Task requirements | Each line of the records below that contains "frac" needs to be copied.

Recorded data |

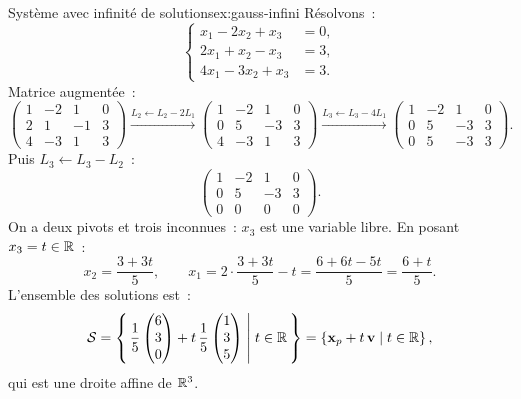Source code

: \begin{example}{Système avec infinité de solutions}{ex:gauss-infini}
  Résolvons~:
  \[
    \left\{
    \begin{aligned}
      x_1 - 2x_2 + x_3 &= 0,\\
      2x_1 + x_2 - x_3 &= 3,\\
      4x_1 - 3x_2 + x_3 &= 3.
    \end{aligned}
    \right.
  \]
  Matrice augmentée~:
  \[
    \left(\begin{array}{ccc|c}
      1 & -2 & 1 & 0\\
      2 & 1 & -1 & 3\\
      4 & -3 & 1 & 3
    \end{array}\right)
    \xrightarrow{L_2\leftarrow L_2-2L_1}
    \left(\begin{array}{ccc|c}
      1 & -2 & 1 & 0\\
      0 & 5 & -3 & 3\\
      4 & -3 & 1 & 3
    \end{array}\right)
    \xrightarrow{L_3\leftarrow L_3-4L_1}
    \left(\begin{array}{ccc|c}
      1 & -2 & 1 & 0\\
      0 & 5 & -3 & 3\\
      0 & 5 & -3 & 3
    \end{array}\right).
  \]
  Puis $L_3\leftarrow L_3-L_2$~:
  \[
    \left(\begin{array}{ccc|c}
      1 & -2 & 1 & 0\\
      0 & 5 & -3 & 3\\
      0 & 0 & 0 & 0
    \end{array}\right).
  \]
  On a deux pivots et trois inconnues~: $x_3$ est une variable libre.
  En posant $x_3=t\in\R$~:
  \[
    x_2=\frac{3+3t}{5},\qquad
    x_1=2\cdot\frac{3+3t}{5}-t=\frac{6+6t-5t}{5}=\frac{6+t}{5}.
  \]
  L'ensemble des solutions est~:
  \[
    \cS=\setcond{\frac{1}{5}\begin{pmatrix}6\\3\\0\end{pmatrix}
      +t\,\frac{1}{5}\begin{pmatrix}1\\3\\5\end{pmatrix}}{t\in\R}
    =\set{\vec{x}_p+t\,\vec{v}\mid t\in\R},
  \]
  qui est une droite affine de $\R^3$.
\end{example}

Result for this exercise |
    x_2=\frac{3+3t}{5},\qquad
    x_1=2\cdot\frac{3+3t}{5}-t=\frac{6+6t-5t}{5}=\frac{6+t}{5}.
    \cS=\setcond{\frac{1}{5}\begin{pmatrix}6\\3\\0\end{pmatrix}
      +t\,\frac{1}{5}\begin{pmatrix}1\\3\\5\end{pmatrix}}{t\in\R}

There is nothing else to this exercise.